How to use WriteVTK properly when saving continous simulation results?

Hello!

I would just like to check that I am doing this right. I use WriteVTK a lot and really love it.

I run a simulation in which every N time steps I output a .vtp file. The ‘pseudo’ code I use looks like this:

# This function uses WriteVTK to produce a simple ParaView file for visualization
    # Make sure to use "Point Gaussian" and select something other than "Solid Color" to see the particles!
    function create_vtp_file(SimulationMetaData,InputData,SimulationData)
        @unpack SaveLocation,SimulationName,Iteration = SimulationMetaData
        @unpack ρ₀,c₀,γ = InputData

        # Convert the particle positions and densities into the format required by the vtk_grid function:
        points = reduce(hcat,SimulationData.Position)  # Concatenate the particle positions into a single matrix
        polys = empty(MeshCell{WriteVTK.PolyData.Polys,UnitRange{Int64}}[])
        verts = empty(MeshCell{WriteVTK.PolyData.Verts,UnitRange{Int64}}[])

        # Note: the order of verts, lines, polys and strips is not important.
        # One doesn't even need to pass all of them.
        all_cells = (verts, polys)

        filename  = SaveLocation*"/"*SimulationName*"_"*lpad(Iteration,4,"0")
        # Create a .vtp file with the particle positions and densities:
        vtk_grid(filename, points, all_cells..., compress = false) do vtk

            # Add the particle densities as a point data array:
            vtk_point_data(vtk, SimulationData.Kernel, "Wi")
            vtk_point_data(vtk, SimulationData.KernelGradient, "Wg")
            vtk_point_data(vtk, SimulationData.Density, "Density")
            vtk_point_data(vtk, Pressure.(SimulationData.Density,c₀,γ,ρ₀), "Pressure")
            vtk_point_data(vtk, SimulationData.Acceleration, "Acceleration")
            vtk_point_data(vtk, SimulationData.Velocity, "Velocity")
        end
    end

    function OutputVTP(SimulationMetaData,SimulationConstants,FinalResults)
        #@printf "Iteration %i | dt = %.5e \n" SimulationMetaData.Iteration SimulationMetaData.CurrentTimeStep
        if SimulationMetaData.Iteration % SimulationMetaData.OutputIteration == 0
            create_vtp_file(SimulationMetaData,SimulationConstants,FinalResults)
        end
    end

When I profile my code I see that outputting the .vtp file takes up some time.

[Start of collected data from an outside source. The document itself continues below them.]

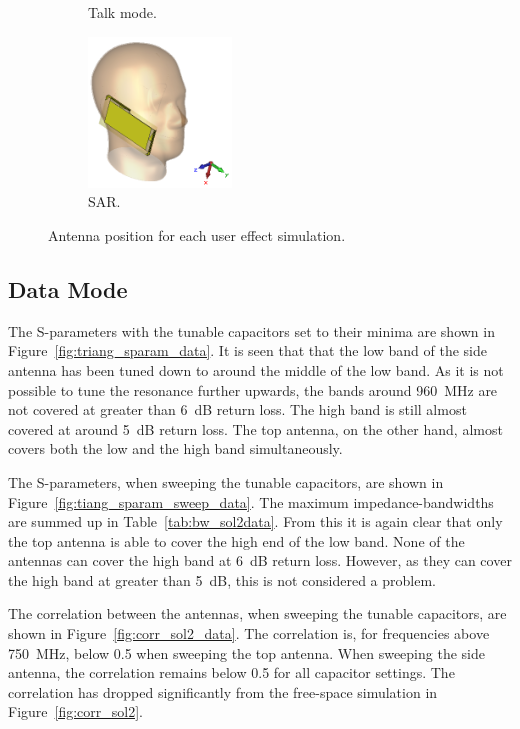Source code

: \begin{figure}[htbp]
\begin{subfigure}[b]{0.24\linewidth}
        \caption{Talk mode.}
    \end{subfigure}
    \begin{subfigure}[b]{0.24\linewidth}
        \centering
        \includegraphics[width=\linewidth,height=4cm,keepaspectratio]{img/tech_sol/trianglefeed/sar/3d.PNG}
        \caption{SAR.}
    \end{subfigure}
    \caption{Antenna position for each user effect simulation.}
    \label{fig:triang_positions}
\end{figure}

\FloatBarrier
\subsection{Data Mode}
The S-parameters with the tunable capacitors set to their minima are shown in Figure~\ref{fig:triang_sparam_data}. It is seen that that the low band of the side antenna has been tuned down to around the middle of the low band. As it is not possible to tune the resonance further upwards, the bands around \SI{960}{MHz} are not covered at greater than \SI{6}{dB} return loss. The high band is still almost covered at around \SI{5}{dB} return loss. The top antenna, on the other hand, almost covers both the low and the high band simultaneously.

The S-parameters, when sweeping the tunable capacitors, are shown in Figure~\ref{fig:tiang_sparam_sweep_data}. The maximum impedance-bandwidths are summed up in Table~\ref{tab:bw_sol2data}. From this it is again clear that only the top antenna is able to cover the high end of the low band. None of the antennas can cover the high band at \SI{6}{dB} return loss. However, as they can cover the high band at greater than \SI{5}{dB}, this is not considered a problem.

The correlation between the antennas, when sweeping the tunable capacitors, are shown in Figure~\ref{fig:corr_sol2_data}. The correlation is, for frequencies above \SI{750}{MHz}, below 0.5 when sweeping the top antenna. When sweeping the side antenna, the correlation remains below 0.5 for all capacitor settings. The correlation has dropped significantly from the free-space simulation in Figure~\ref{fig:corr_sol2}.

The arrays I save are either StaticArrays or vector{float}. Since I only output a file every N = 50 iteration in a 10000 iteration simulation, I feel that it taking 7% of total time is a bit much no?

Maybe I am just a bit ‘greedy’ for performance, which would also be good to know.

Kind regards

Writing data to disk can take a good amount of time in a simulation :slight_smile:

In your example, you might be able to directly pass SimulationData.Position (assuming it’s a vector of SVector) and avoid some allocations, but I don’t think that will give you a huge performance boost.

There may be some possible performance improvements in WriteVTK, but we would need to profile in more detail to know which WriteVTK functions can be optimised. Feel free to open an issue where we can look at this.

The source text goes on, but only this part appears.